Segment Start: Exercise input

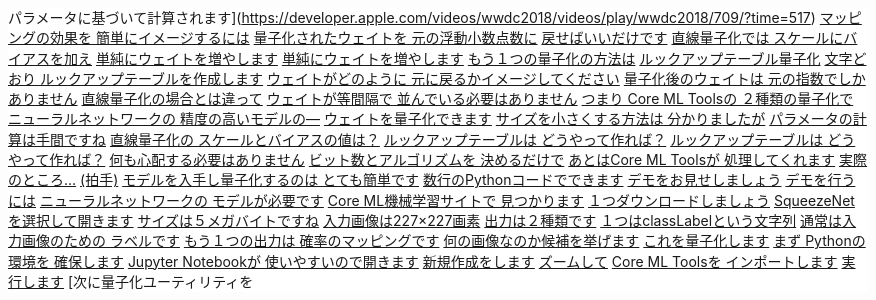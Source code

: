 パラメータに基づいて計算されます](https://developer.apple.com/videos/wwdc2018/videos/play/wwdc2018/709/?time=517) [マッピングの効果を
簡単にイメージするには](https://developer.apple.com/videos/wwdc2018/videos/play/wwdc2018/709/?time=523) [量子化されたウェイトを
元の浮動小数点数に](https://developer.apple.com/videos/wwdc2018/videos/play/wwdc2018/709/?time=526) [戻せばいいだけです](https://developer.apple.com/videos/wwdc2018/videos/play/wwdc2018/709/?time=531) [直線量子化では
スケールにバイアスを加え](https://developer.apple.com/videos/wwdc2018/videos/play/wwdc2018/709/?time=533) [単純にウェイトを増やします](https://developer.apple.com/videos/wwdc2018/videos/play/wwdc2018/709/?time=537) [単純にウェイトを増やします](https://developer.apple.com/videos/wwdc2018/videos/play/wwdc2018/709/?time=537) [もう１つの量子化の方法は](https://developer.apple.com/videos/wwdc2018/videos/play/wwdc2018/709/?time=542) [ルックアップテーブル量子化](https://developer.apple.com/videos/wwdc2018/videos/play/wwdc2018/709/?time=545) [文字どおり
ルックアップテーブルを作成します](https://developer.apple.com/videos/wwdc2018/videos/play/wwdc2018/709/?time=547) [ウェイトがどのように
元に戻るかイメージしてください](https://developer.apple.com/videos/wwdc2018/videos/play/wwdc2018/709/?time=551) [量子化後のウェイトは
元の指数でしかありません](https://developer.apple.com/videos/wwdc2018/videos/play/wwdc2018/709/?time=557) [直線量子化の場合とは違って](https://developer.apple.com/videos/wwdc2018/videos/play/wwdc2018/709/?time=563) [ウェイトが等間隔で
並んでいる必要はありません](https://developer.apple.com/videos/wwdc2018/videos/play/wwdc2018/709/?time=567) [つまり Core ML Toolsの
２種類の量子化で](https://developer.apple.com/videos/wwdc2018/videos/play/wwdc2018/709/?time=573) [ニューラルネットワークの
精度の高いモデルの―](https://developer.apple.com/videos/wwdc2018/videos/play/wwdc2018/709/?time=578) [ウェイトを量子化できます](https://developer.apple.com/videos/wwdc2018/videos/play/wwdc2018/709/?time=582) [サイズを小さくする方法は
分かりましたが](https://developer.apple.com/videos/wwdc2018/videos/play/wwdc2018/709/?time=586) [パラメータの計算は手間ですね](https://developer.apple.com/videos/wwdc2018/videos/play/wwdc2018/709/?time=590) [直線量子化の
スケールとバイアスの値は？](https://developer.apple.com/videos/wwdc2018/videos/play/wwdc2018/709/?time=594) [ルックアップテーブルは
どうやって作れば？](https://developer.apple.com/videos/wwdc2018/videos/play/wwdc2018/709/?time=598) [ルックアップテーブルは
どうやって作れば？](https://developer.apple.com/videos/wwdc2018/videos/play/wwdc2018/709/?time=598) [何も心配する必要はありません](https://developer.apple.com/videos/wwdc2018/videos/play/wwdc2018/709/?time=603) [ビット数とアルゴリズムを
決めるだけで](https://developer.apple.com/videos/wwdc2018/videos/play/wwdc2018/709/?time=606) [あとはCore ML Toolsが
処理してくれます](https://developer.apple.com/videos/wwdc2018/videos/play/wwdc2018/709/?time=610) [実際のところ…](https://developer.apple.com/videos/wwdc2018/videos/play/wwdc2018/709/?time=616) [(拍手)](https://developer.apple.com/videos/wwdc2018/videos/play/wwdc2018/709/?time=617) [モデルを入手し量子化するのは
とても簡単です](https://developer.apple.com/videos/wwdc2018/videos/play/wwdc2018/709/?time=622) [数行のPythonコードでできます](https://developer.apple.com/videos/wwdc2018/videos/play/wwdc2018/709/?time=627) [デモをお見せしましょう](https://developer.apple.com/videos/wwdc2018/videos/play/wwdc2018/709/?time=630) [デモを行うには](https://developer.apple.com/videos/wwdc2018/videos/play/wwdc2018/709/?time=640) [ニューラルネットワークの
モデルが必要です](https://developer.apple.com/videos/wwdc2018/videos/play/wwdc2018/709/?time=642) [Core ML機械学習サイトで
見つかります](https://developer.apple.com/videos/wwdc2018/videos/play/wwdc2018/709/?time=646) [１つダウンロードしましょう](https://developer.apple.com/videos/wwdc2018/videos/play/wwdc2018/709/?time=652) [SqueezeNetを選択して開きます](https://developer.apple.com/videos/wwdc2018/videos/play/wwdc2018/709/?time=655) [サイズは５メガバイトですね](https://developer.apple.com/videos/wwdc2018/videos/play/wwdc2018/709/?time=660) [入力画像は227×227画素](https://developer.apple.com/videos/wwdc2018/videos/play/wwdc2018/709/?time=663) [出力は２種類です](https://developer.apple.com/videos/wwdc2018/videos/play/wwdc2018/709/?time=668) [１つはclassLabelという文字列](https://developer.apple.com/videos/wwdc2018/videos/play/wwdc2018/709/?time=670) [通常は入力画像のための
ラベルです](https://developer.apple.com/videos/wwdc2018/videos/play/wwdc2018/709/?time=673) [もう１つの出力は
確率のマッピングです](https://developer.apple.com/videos/wwdc2018/videos/play/wwdc2018/709/?time=677) [何の画像なのか候補を挙げます](https://developer.apple.com/videos/wwdc2018/videos/play/wwdc2018/709/?time=683) [これを量子化します](https://developer.apple.com/videos/wwdc2018/videos/play/wwdc2018/709/?time=688) [まず Pythonの環境を
確保します](https://developer.apple.com/videos/wwdc2018/videos/play/wwdc2018/709/?time=691) [Jupyter Notebookが
使いやすいので開きます](https://developer.apple.com/videos/wwdc2018/videos/play/wwdc2018/709/?time=694) [新規作成をします](https://developer.apple.com/videos/wwdc2018/videos/play/wwdc2018/709/?time=706) [ズームして](https://developer.apple.com/videos/wwdc2018/videos/play/wwdc2018/709/?time=709) [Core ML Toolsを
インポートします](https://developer.apple.com/videos/wwdc2018/videos/play/wwdc2018/709/?time=711) [実行します](https://developer.apple.com/videos/wwdc2018/videos/play/wwdc2018/709/?time=718) [次に量子化ユーティリティを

Segment End: Exercise input

:: Work instructions ::
Which lines in the data above hold the string "どうやって作れば"? Return each of them.

:: Exercise result ::
どうやって作れば？](https://developer.apple.com/videos/wwdc2018/videos/play/wwdc2018/709/?time=598) [ルックアップテーブルは
どうやって作れば？](https://developer.apple.com/videos/wwdc2018/videos/play/wwdc2018/709/?time=598) [何も心配する必要はありません](https://developer.apple.com/videos/wwdc2018/videos/play/wwdc2018/709/?time=603) [ビット数とアルゴリズムを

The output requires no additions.